WORK ITEM :: Extract every line from the records below that contains the word "logo".
- Opening Delimiter -
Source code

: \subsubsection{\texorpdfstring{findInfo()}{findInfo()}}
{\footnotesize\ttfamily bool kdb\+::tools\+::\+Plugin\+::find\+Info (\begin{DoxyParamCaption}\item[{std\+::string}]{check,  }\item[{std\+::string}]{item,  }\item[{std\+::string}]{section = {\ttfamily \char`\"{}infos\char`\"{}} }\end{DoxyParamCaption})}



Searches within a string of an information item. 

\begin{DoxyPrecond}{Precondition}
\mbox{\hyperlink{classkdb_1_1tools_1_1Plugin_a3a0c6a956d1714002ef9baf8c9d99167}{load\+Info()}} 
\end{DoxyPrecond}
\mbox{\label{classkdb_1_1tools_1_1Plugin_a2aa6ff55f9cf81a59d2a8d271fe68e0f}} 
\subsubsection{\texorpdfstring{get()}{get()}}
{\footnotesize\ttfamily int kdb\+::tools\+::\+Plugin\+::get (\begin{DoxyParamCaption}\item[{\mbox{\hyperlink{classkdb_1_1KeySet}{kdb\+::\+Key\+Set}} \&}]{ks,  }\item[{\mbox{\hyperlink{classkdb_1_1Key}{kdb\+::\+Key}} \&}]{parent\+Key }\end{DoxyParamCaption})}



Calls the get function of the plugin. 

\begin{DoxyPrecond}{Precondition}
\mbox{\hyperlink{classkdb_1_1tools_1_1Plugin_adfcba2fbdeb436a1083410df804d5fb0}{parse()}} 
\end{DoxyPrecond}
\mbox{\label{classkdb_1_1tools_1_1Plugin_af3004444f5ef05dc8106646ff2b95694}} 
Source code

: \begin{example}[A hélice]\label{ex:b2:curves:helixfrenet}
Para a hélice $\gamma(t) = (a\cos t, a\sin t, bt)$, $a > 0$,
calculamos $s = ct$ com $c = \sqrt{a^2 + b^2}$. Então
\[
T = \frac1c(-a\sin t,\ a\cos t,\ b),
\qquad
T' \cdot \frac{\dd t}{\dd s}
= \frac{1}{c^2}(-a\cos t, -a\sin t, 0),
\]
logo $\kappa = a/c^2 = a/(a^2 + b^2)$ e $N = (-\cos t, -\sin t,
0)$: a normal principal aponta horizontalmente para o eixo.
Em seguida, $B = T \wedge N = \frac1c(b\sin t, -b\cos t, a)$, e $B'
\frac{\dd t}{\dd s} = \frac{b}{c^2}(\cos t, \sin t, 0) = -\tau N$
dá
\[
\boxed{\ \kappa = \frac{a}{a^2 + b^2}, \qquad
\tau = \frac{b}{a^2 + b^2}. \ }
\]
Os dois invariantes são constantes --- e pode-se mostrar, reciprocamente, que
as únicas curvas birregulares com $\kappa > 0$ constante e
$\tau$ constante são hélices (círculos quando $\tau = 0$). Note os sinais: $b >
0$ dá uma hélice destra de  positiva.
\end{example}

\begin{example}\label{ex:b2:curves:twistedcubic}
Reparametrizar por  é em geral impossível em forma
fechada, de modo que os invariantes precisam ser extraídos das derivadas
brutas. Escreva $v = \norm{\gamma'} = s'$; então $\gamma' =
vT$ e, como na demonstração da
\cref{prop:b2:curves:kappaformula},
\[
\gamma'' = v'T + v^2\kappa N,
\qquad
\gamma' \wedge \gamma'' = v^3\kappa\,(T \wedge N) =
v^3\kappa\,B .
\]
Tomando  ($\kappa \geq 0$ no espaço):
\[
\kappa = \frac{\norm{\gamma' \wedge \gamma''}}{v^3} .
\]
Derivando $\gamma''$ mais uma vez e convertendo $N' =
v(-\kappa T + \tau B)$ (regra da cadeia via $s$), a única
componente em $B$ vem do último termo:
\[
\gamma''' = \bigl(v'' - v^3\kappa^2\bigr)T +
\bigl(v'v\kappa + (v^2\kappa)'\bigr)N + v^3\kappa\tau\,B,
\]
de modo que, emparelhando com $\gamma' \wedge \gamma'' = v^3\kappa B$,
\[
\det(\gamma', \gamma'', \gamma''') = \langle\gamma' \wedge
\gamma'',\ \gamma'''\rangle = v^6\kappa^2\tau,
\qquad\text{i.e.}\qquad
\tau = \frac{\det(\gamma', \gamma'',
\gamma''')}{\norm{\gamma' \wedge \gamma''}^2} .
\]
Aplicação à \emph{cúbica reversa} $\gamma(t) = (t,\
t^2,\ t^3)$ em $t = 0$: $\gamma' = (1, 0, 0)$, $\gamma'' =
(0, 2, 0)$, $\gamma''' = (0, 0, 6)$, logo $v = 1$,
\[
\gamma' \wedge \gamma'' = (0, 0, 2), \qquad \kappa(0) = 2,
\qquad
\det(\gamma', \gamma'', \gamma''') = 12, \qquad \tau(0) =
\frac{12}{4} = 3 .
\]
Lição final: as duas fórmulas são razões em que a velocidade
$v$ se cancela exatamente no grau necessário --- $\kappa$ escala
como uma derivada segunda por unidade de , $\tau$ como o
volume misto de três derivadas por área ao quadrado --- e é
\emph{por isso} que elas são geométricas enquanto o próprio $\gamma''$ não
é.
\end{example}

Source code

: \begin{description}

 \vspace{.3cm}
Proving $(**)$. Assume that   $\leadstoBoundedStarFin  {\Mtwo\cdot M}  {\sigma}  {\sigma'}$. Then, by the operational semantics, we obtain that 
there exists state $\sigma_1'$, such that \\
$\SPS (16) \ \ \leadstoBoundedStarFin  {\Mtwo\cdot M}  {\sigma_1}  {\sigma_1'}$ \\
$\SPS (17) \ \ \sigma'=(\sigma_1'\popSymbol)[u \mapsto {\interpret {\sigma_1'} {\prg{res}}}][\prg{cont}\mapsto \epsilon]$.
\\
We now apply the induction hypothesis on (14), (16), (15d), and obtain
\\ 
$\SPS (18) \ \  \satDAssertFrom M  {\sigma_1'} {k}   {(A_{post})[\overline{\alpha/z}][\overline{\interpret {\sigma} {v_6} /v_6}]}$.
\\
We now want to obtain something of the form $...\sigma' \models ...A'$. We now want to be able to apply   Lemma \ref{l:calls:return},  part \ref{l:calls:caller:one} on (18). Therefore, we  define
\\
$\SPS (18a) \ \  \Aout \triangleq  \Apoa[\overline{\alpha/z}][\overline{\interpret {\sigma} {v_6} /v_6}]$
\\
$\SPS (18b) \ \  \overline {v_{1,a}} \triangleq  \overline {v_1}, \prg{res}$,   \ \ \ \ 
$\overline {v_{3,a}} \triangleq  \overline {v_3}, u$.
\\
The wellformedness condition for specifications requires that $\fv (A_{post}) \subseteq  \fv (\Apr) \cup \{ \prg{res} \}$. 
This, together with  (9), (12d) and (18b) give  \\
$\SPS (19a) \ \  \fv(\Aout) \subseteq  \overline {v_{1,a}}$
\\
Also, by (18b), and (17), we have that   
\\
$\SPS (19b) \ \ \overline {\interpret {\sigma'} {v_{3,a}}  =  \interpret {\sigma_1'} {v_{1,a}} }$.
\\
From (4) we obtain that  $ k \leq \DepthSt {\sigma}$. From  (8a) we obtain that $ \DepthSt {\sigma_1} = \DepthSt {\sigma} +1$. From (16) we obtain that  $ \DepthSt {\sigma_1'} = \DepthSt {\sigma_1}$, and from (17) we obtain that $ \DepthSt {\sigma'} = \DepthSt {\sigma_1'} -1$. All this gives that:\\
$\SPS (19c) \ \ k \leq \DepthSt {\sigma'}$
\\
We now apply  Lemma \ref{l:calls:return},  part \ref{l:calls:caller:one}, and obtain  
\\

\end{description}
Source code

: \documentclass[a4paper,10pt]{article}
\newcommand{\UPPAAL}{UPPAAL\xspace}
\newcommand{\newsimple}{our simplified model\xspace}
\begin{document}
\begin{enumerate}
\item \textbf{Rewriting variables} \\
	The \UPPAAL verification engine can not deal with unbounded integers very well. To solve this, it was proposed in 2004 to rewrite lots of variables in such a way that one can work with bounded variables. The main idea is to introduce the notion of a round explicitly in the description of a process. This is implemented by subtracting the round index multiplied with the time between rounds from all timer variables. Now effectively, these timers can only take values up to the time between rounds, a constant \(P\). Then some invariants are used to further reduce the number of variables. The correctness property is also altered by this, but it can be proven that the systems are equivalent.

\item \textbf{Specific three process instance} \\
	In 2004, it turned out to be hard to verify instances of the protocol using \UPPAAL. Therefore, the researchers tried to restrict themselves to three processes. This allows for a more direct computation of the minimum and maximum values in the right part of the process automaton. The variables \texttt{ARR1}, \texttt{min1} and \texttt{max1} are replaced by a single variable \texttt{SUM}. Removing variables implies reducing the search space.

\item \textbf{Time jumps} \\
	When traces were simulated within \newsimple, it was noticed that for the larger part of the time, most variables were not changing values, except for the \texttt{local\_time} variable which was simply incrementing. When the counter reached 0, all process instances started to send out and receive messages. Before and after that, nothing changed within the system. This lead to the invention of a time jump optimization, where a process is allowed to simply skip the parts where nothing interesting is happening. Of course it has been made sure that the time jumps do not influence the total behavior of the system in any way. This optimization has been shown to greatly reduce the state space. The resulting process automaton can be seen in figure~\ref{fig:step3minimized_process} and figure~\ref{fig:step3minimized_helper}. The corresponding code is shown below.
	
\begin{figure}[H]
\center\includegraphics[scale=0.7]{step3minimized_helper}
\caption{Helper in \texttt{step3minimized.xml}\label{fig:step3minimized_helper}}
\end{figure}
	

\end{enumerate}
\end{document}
- Closing Delimiter -
- Opening Delimiter -
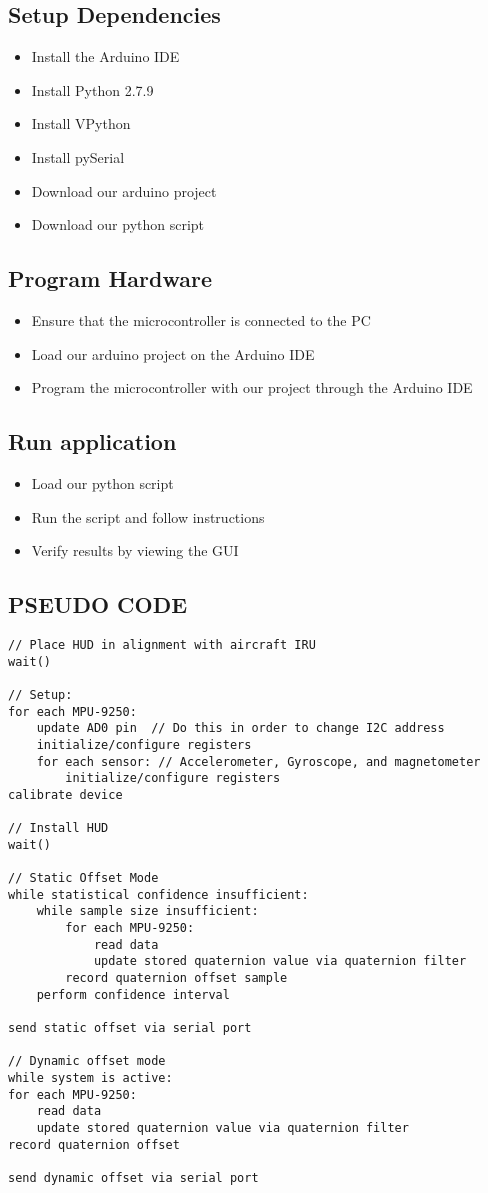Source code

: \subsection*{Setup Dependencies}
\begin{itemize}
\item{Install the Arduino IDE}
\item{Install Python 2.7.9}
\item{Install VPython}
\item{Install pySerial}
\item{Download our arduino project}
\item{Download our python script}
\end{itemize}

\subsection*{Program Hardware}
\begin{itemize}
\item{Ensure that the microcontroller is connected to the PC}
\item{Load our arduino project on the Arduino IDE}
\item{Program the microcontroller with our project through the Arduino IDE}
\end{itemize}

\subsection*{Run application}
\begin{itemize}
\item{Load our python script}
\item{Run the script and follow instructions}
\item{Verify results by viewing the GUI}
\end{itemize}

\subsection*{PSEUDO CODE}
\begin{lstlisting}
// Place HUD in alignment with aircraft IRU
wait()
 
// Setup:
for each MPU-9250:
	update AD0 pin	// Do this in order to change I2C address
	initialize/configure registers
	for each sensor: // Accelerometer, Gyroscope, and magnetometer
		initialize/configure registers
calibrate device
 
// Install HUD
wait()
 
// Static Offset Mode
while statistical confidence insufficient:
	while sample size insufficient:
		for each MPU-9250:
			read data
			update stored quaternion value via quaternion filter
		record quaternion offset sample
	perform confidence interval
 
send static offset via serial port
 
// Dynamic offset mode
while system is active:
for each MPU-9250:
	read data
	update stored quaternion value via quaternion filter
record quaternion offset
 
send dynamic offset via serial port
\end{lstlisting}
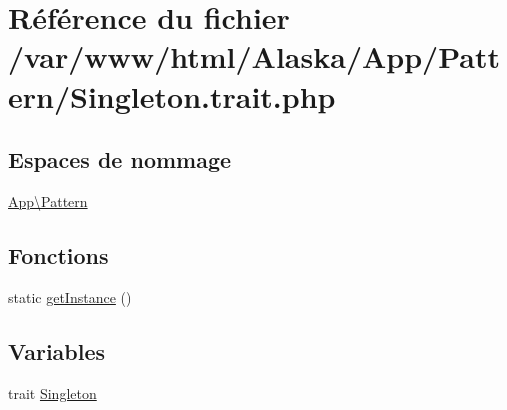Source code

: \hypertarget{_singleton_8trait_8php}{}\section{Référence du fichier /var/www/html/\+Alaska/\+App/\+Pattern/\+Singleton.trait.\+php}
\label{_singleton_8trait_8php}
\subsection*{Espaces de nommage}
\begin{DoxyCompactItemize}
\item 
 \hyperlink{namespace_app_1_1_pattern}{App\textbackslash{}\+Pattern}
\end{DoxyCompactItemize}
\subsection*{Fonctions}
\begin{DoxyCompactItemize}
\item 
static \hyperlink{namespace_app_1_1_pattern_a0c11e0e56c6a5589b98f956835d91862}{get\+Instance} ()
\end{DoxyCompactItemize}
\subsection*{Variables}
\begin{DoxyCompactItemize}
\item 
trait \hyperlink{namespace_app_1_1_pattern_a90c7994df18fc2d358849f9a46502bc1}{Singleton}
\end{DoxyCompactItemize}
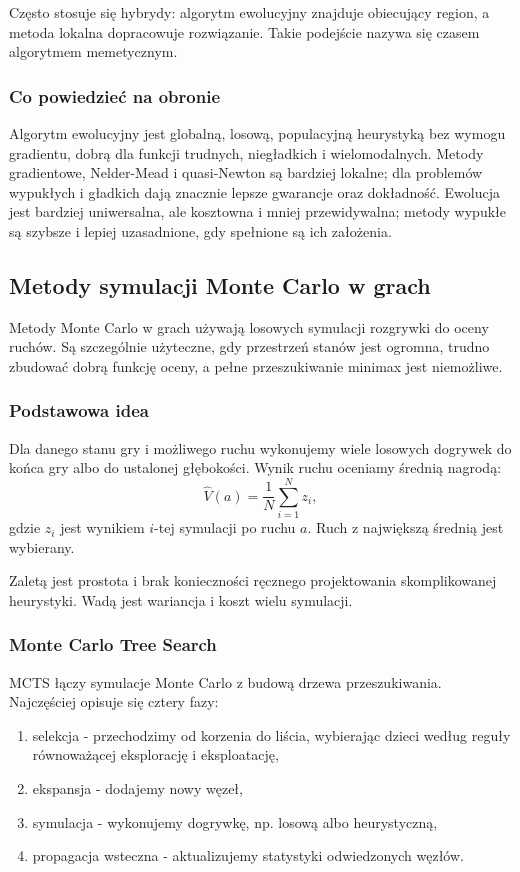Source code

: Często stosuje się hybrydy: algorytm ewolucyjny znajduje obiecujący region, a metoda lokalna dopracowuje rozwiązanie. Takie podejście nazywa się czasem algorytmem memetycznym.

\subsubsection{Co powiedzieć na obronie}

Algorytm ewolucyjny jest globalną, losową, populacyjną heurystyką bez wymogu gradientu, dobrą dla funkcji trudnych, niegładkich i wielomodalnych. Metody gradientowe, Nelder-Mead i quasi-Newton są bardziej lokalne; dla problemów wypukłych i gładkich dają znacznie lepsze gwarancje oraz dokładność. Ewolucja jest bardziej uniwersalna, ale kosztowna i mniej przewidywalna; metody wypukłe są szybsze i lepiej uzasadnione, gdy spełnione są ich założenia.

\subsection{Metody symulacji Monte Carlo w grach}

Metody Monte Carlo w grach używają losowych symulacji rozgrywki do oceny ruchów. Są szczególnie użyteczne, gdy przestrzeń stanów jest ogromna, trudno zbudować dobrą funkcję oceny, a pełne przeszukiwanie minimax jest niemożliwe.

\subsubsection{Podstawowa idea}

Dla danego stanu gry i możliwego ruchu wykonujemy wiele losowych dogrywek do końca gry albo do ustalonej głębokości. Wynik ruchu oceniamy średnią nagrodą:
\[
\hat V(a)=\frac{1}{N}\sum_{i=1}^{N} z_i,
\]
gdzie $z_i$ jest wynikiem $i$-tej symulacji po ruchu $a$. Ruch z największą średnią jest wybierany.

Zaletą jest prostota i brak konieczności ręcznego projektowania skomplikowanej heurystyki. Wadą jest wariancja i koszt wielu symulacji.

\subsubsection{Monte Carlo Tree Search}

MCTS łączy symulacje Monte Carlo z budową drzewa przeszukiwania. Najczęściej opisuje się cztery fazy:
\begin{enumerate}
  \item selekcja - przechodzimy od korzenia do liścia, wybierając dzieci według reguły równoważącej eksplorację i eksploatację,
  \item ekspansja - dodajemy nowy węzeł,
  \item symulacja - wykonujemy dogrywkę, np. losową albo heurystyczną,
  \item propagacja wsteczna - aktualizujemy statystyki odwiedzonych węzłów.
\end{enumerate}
- Closing Delimiter -
RESPONSE BOX ::
logo $\kappa = a/c^2 = a/(a^2 + b^2)$ e $N = (-\cos t, -\sin t,
(0, 2, 0)$, $\gamma''' = (0, 0, 6)$, logo $v = 1$,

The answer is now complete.